I’ve been spending the week getting up at 5 am and, because my brain is wrecked by my day job this week for anything creative, storyboarding rather than actually writing. I’ll take my notes and do the actual writing when I can let my brain expand, this long weekend and during the week-long writing retreat I have booked for February and so on. I’ve never done a writing retreat before (I have always meant to, especially Tatamagouche or Sewanee, but have never had both the time and the money before) so I’ll have to see how it goes but I am trying to be prepared so I can make the most of it.
On Tuesday, I read a very good essay about writing novels by Suzanne Berne (hat-tip to metafilter) and have been thinking about it all week.
She says:
So for God’s sake, why do it? Why spend years writing a novel, especially if you have no idea of what will become of it?
One answer is that this lengthy, ambiguous, ungainly period, if you can stand it, allows for something rare these days: the suspension of judgment. Room for indecision. Even for disorientation. . . the kind that makes you suspect it may take a while to understand what is right in front of you.
. . . As you go forward in a novel, your perceptions keep changing about characters and situations that in the beginning you probably thought you understood—because the characters probably began more or less as types, and their situations probably seemed more or less familiar. Yet as the characters become more complicated, their situations are also defamiliarized, and you can no longer predict how you will feel about them.
“Suzanne Berne Asks Us, Why Write a Novel, Why Read a Novel, and Why Now?“
I’ve been thinking about this whole essay, and especially this excerpt, a lot. The novel I am writing right now, and have been writing since 2019, follows women of a certain age fighting fascism, but it isn’t about that, or, it’s only glancingly about that. It’s really about grief, and what it means to be alive, and why we should build communities, and why we have to love one another. It’s about being human. Maybe all art is.
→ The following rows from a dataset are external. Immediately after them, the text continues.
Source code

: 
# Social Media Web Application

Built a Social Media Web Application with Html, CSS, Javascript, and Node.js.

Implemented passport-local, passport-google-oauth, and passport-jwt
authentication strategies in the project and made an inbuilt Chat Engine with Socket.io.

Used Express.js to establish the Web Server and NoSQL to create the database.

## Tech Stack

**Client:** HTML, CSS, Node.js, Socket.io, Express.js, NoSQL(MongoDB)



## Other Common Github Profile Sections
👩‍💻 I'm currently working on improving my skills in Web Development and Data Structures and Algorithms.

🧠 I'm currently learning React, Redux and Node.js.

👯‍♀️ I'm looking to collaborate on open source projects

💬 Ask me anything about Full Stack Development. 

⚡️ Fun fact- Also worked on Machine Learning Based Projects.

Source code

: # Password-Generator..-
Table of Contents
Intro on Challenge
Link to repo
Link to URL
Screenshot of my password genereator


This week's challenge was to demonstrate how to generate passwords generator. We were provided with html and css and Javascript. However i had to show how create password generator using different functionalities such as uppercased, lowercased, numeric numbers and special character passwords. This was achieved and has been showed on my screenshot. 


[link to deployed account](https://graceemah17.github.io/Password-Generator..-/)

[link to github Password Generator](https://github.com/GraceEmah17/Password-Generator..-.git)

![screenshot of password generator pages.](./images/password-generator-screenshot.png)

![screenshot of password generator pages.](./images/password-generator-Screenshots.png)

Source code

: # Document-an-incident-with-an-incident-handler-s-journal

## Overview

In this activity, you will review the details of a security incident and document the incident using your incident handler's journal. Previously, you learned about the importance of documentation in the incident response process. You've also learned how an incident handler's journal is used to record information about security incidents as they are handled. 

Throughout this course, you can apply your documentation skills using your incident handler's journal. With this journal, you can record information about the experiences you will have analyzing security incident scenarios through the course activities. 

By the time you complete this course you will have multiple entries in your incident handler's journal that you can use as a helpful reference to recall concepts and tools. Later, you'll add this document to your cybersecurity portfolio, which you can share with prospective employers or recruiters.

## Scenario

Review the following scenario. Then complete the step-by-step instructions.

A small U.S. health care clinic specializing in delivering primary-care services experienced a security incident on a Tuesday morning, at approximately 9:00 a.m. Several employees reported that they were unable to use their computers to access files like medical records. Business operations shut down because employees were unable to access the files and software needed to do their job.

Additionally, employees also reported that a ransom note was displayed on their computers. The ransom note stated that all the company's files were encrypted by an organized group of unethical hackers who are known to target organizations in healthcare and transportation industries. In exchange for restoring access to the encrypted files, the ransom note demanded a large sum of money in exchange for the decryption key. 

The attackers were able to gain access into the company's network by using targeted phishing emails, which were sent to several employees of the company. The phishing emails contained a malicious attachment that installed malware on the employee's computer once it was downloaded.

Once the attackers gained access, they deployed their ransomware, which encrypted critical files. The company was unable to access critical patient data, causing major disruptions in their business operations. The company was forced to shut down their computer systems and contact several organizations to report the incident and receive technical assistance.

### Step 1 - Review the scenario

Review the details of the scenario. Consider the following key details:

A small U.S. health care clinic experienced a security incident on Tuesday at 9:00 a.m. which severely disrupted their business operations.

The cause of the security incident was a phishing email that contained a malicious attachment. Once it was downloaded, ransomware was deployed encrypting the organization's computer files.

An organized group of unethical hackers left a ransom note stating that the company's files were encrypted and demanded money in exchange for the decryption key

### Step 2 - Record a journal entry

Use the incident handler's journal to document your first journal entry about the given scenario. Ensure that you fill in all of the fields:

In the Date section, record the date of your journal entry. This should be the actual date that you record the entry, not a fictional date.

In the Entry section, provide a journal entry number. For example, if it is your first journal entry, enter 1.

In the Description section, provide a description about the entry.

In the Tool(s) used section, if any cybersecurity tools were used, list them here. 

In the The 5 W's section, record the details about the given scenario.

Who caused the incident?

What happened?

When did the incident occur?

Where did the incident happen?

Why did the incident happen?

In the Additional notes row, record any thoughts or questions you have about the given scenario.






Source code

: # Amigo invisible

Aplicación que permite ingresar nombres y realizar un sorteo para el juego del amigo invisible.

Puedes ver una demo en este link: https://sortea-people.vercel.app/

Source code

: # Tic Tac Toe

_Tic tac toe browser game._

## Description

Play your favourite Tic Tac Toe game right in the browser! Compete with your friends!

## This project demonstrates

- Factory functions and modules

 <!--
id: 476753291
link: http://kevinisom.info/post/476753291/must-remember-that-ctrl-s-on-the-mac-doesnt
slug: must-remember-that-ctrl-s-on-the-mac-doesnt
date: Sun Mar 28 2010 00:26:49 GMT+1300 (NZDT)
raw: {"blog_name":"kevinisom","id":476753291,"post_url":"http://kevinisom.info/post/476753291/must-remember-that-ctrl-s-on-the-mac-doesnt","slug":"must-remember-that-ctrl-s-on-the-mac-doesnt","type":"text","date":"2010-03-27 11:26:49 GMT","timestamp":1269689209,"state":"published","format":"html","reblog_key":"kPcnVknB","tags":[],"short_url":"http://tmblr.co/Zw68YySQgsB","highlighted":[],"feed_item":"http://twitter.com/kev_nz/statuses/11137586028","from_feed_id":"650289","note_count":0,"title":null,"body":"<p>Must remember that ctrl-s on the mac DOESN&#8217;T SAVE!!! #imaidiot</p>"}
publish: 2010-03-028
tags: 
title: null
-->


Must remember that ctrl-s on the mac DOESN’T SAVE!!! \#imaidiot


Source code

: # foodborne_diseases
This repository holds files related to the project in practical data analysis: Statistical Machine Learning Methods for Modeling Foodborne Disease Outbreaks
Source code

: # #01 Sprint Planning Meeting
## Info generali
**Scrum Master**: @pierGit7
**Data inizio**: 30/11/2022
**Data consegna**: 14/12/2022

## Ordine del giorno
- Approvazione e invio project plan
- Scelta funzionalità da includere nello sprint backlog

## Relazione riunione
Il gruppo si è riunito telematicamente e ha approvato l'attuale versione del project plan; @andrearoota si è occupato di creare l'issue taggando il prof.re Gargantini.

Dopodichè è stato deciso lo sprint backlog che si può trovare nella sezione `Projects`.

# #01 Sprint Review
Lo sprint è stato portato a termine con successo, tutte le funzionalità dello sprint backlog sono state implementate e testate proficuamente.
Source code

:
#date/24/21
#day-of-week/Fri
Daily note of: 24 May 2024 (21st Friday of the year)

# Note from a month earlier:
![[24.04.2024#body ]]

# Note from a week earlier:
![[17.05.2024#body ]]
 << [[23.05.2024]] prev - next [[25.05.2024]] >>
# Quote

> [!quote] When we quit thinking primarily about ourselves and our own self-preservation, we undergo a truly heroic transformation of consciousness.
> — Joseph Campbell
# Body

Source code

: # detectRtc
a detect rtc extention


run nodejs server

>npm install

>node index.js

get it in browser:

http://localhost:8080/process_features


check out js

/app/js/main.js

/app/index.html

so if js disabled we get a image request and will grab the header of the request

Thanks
Terry Pratchett has a bit in Wings (from The Bromeliad Trilogy, which is his best work) about how passing pleasantries like “how are you?” “I’m fine, and you?” and so on is really saying, “I am alive and so are you” over and over, just noises we make as mammals who are happy to encounter another mammal. I think novels are kind of the ultimate in “I am alive and so are you” and I want readers to come away from my writing feeling something like you do after having a really excellent conversation.